Robert Christgau of Village Voice fame wrote of Pablo Cruise’s 1975 breakthrough album Lifeline, ‘You can take the Doobie Brothers out of the country, but you can’t turn them into Three Dog Night.’ I haven’t the slightest idea what this means, but I’m pretty sure it’s an insult … But if Pablo Cruise get no respect, that’s not to say they don’t deserve a smallish modicum of the commodity … The Pablo Cruise sound was a melting pot of faux soul, power pop, standard issue Yacht Rock, funk, fusion, Latin music, and New Wave even.” The critics might have panned the tune, but the public loved it: the track reached #6 on the pop charts in 1978.

The intro and verses are built in G mixolydian; the verse melody, given its repeated prominent flatted-seventh degree of the scale, is practically a poster child for the mixolydian mode!

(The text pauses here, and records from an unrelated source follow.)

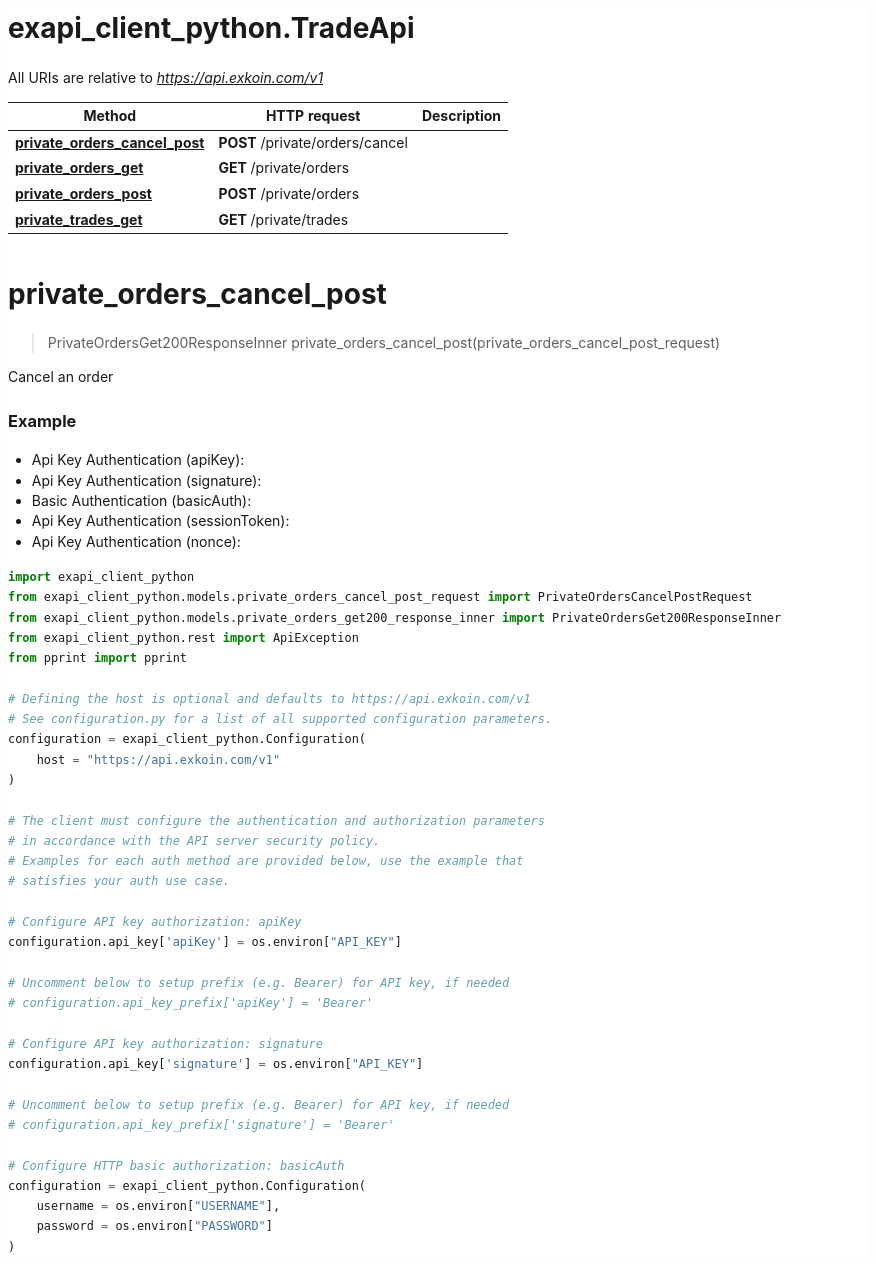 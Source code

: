 # exapi_client_python.TradeApi

All URIs are relative to *https://api.exkoin.com/v1*

Method | HTTP request | Description
------------- | ------------- | -------------
[**private_orders_cancel_post**](TradeApi.md#private_orders_cancel_post) | **POST** /private/orders/cancel | 
[**private_orders_get**](TradeApi.md#private_orders_get) | **GET** /private/orders | 
[**private_orders_post**](TradeApi.md#private_orders_post) | **POST** /private/orders | 
[**private_trades_get**](TradeApi.md#private_trades_get) | **GET** /private/trades | 


# **private_orders_cancel_post**
> PrivateOrdersGet200ResponseInner private_orders_cancel_post(private_orders_cancel_post_request)

Cancel an order

### Example

* Api Key Authentication (apiKey):
* Api Key Authentication (signature):
* Basic Authentication (basicAuth):
* Api Key Authentication (sessionToken):
* Api Key Authentication (nonce):

```python
import exapi_client_python
from exapi_client_python.models.private_orders_cancel_post_request import PrivateOrdersCancelPostRequest
from exapi_client_python.models.private_orders_get200_response_inner import PrivateOrdersGet200ResponseInner
from exapi_client_python.rest import ApiException
from pprint import pprint

# Defining the host is optional and defaults to https://api.exkoin.com/v1
# See configuration.py for a list of all supported configuration parameters.
configuration = exapi_client_python.Configuration(
    host = "https://api.exkoin.com/v1"
)

# The client must configure the authentication and authorization parameters
# in accordance with the API server security policy.
# Examples for each auth method are provided below, use the example that
# satisfies your auth use case.

# Configure API key authorization: apiKey
configuration.api_key['apiKey'] = os.environ["API_KEY"]

# Uncomment below to setup prefix (e.g. Bearer) for API key, if needed
# configuration.api_key_prefix['apiKey'] = 'Bearer'

# Configure API key authorization: signature
configuration.api_key['signature'] = os.environ["API_KEY"]

# Uncomment below to setup prefix (e.g. Bearer) for API key, if needed
# configuration.api_key_prefix['signature'] = 'Bearer'

# Configure HTTP basic authorization: basicAuth
configuration = exapi_client_python.Configuration(
    username = os.environ["USERNAME"],
    password = os.environ["PASSWORD"]
)
```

The sunnier choruses (first heard from 0:47 – 1:07) are in D major.

Jackson 5 | Mama’s Pearl

“Let’s go back to the end of the 60s. Motown needed to modernize their sound. The company had been showing its first hairline fractures as public mores shifted to albums rather than the singles on which it had built its reputation,” (BBC). “But then, the Jackson 5 came along and became the label’s big thing for the new decade. Well drilled in performance for several years previously, they burst on to the world stage with eagerness and vitality – and genuine youth.”

“‘Mama’s Pearl’ was the fifth single released by the Jackson 5 and the first release by the boys for 1971. 1970 proved to be the year of success for the Jackson 5.” (J5 Collector). “With four back-to-back number one hits, three top pop albums, numerous TV appearances, and a successful tour, what more could the boys ask for?” Here’s the most profoundly 70s pop trivia you’ll see today: “Mama’s Pearl” was kept from the #1 slot on the pop charts by the Osmonds’ “One Bad Apple”!

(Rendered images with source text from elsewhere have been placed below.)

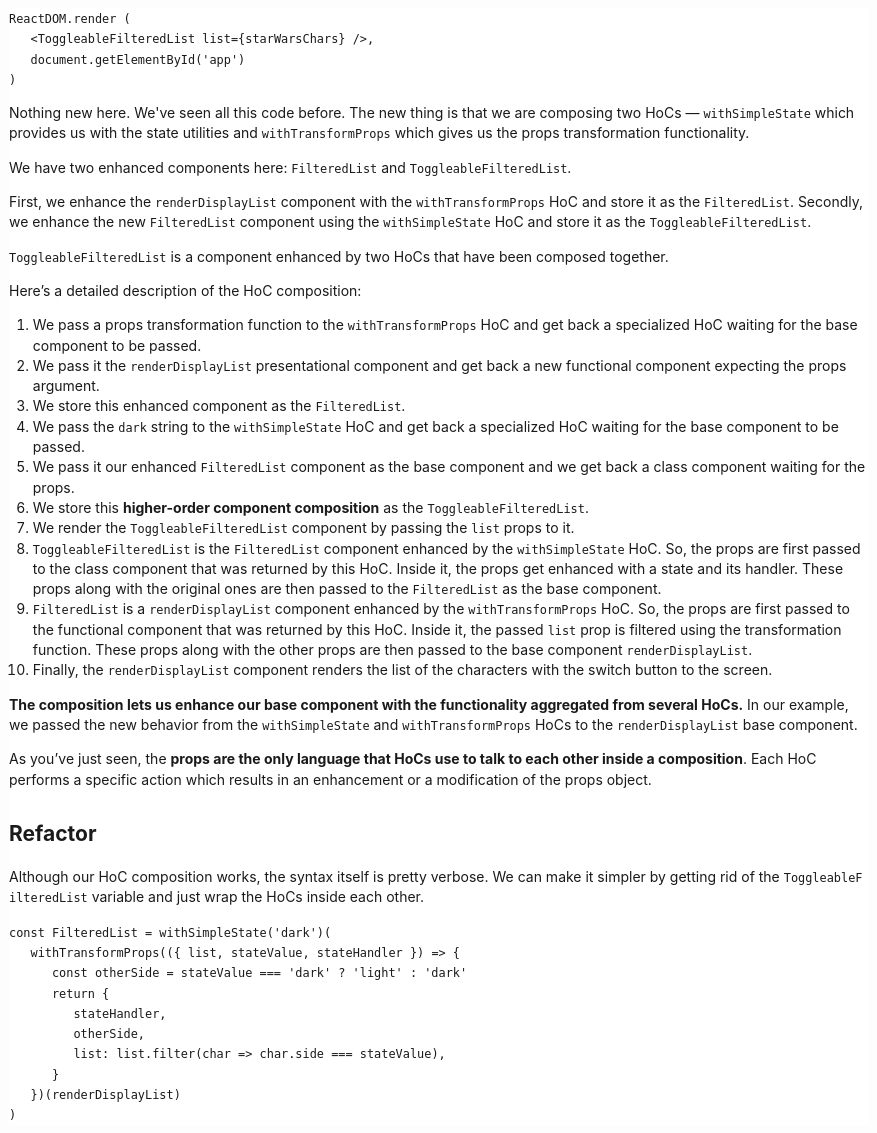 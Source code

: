     ReactDOM.render (
       <ToggleableFilteredList list={starWarsChars} />,
       document.getElementById('app')
    )

Nothing new here. We've seen all this code before. The new thing is that we are composing two HoCs — `withSimpleState` which provides us with the state utilities and `withTransformProps` which gives us the props transformation functionality.

We have two enhanced components here: `FilteredList` and `ToggleableFilteredList`.

First, we enhance the `renderDisplayList` component with the `withTransformProps` HoC and store it as the `FilteredList`. Secondly, we enhance the new `FilteredList` component using the `withSimpleState` HoC and store it as the `ToggleableFilteredList`.

`ToggleableFilteredList` is a component enhanced by two HoCs that have been composed together.

Here’s a detailed description of the HoC composition:

1. We pass a props transformation function to the `withTransformProps` HoC and get back a specialized HoC waiting for the base component to be passed.
2. We pass it the `renderDisplayList` presentational component and get back a new functional component expecting the props argument.
3. We store this enhanced component as the `FilteredList`.
4. We pass the `dark` string to the `withSimpleState` HoC and get back a specialized HoC waiting for the base component to be passed.
5. We pass it our enhanced `FilteredList` component as the base component and we get back a class component waiting for the props.
6. We store this **higher-order component composition** as the `ToggleableFilteredList`.
7. We render the `ToggleableFilteredList` component by passing the `list` props to it.
8. `ToggleableFilteredList` is the `FilteredList` component enhanced by the `withSimpleState` HoC. So, the props are first passed to the class component that was returned by this HoC. Inside it, the props get enhanced with a state and its handler. These props along with the original ones are then passed to the `FilteredList` as the base component.
9. `FilteredList` is a `renderDisplayList` component enhanced by the `withTransformProps` HoC. So, the props are first passed to the functional component that was returned by this HoC. Inside it, the passed `list` prop is filtered using the transformation function. These props along with the other props are then passed to the base component `renderDisplayList`.
10. Finally, the `renderDisplayList` component renders the list of the characters with the switch button to the screen.

**The composition lets us enhance our base component with the functionality aggregated from several HoCs.** In our example, we passed the new behavior from the `withSimpleState` and `withTransformProps` HoCs to the `renderDisplayList` base component.

As you’ve just seen, the **props are the only language that HoCs use to talk to each other inside a composition**. Each HoC performs a specific action which results in an enhancement or a modification of the props object.

## Refactor

Although our HoC composition works, the syntax itself is pretty verbose. We can make it simpler by getting rid of the `ToggleableFilteredList` variable and just wrap the HoCs inside each other.

    const FilteredList = withSimpleState('dark')(
       withTransformProps(({ list, stateValue, stateHandler }) => {
          const otherSide = stateValue === 'dark' ? 'light' : 'dark'
          return {
             stateHandler,
             otherSide,
             list: list.filter(char => char.side === stateValue),
          }
       })(renderDisplayList)
    )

The intro is initially in F major, with a second section in Ab major, complete with an eighth-note walking bass pattern so compelling that it could drive the whole tune by itself. At 1:19, there’s a shift back to the original key as the verse starts. The alternating pattern continues from there.

Renaissance | Touching Once (Is So Hard to Keep)

Renaissance is a prog rock band which frequently has amibtions which were symphonic in scope. Founded in the late 1960s, it’s been intermittently active through the present day; in fact, it’s currently on tour as of this writing! Its sound has centered primarily around the voice of Annie Haslam.

“Their album Prologue, released in 1972, (featured) extended instrumental passages and soaring vocals by Haslam,” (AllMusic). “Their breakthrough came with their next record, Ashes Are Burning, issued in 1973 … their next record, Turn of the Cards … had a much more ornate songwriting style and was awash in lyrics that alternated between the topical and the mystical. The group’s ambitions were growing faster than its audience, which was concentrated on America’s East Coast, especially in New York and Philadelphia — Scheherazade (1975) was built around a 20-minute extended suite for rock group and orchestra that dazzled the fans but made no new converts … The band’s next two albums, Novella and A Song for All Seasons, failed to find new listeners; as the 1970s closed out, the group was running headlong into the punk and new wave booms that made them seem increasingly anachronistic and doomed to cult status.” Several breakups and revivals followed over the next decades.

“Touching Once (Is So Hard to Keep),” a track from Novella (1977), starts with a short intro in E minor before settling into a verse in B minor (0:09). Plenty of quickly passing keys of the moment, further adorned and obscured with plentiful chromaticism, lead us to the next notable shift in tonality at the chorus (1:10), which starts in F major. 1:35 brings us back to the next verse in B minor. Pace yourself: the 9.5 minute track unfolds from there with an extended midsection loaded with twists and turns, then unfolds some more before ending with a half-time restatement of some of the opening sections.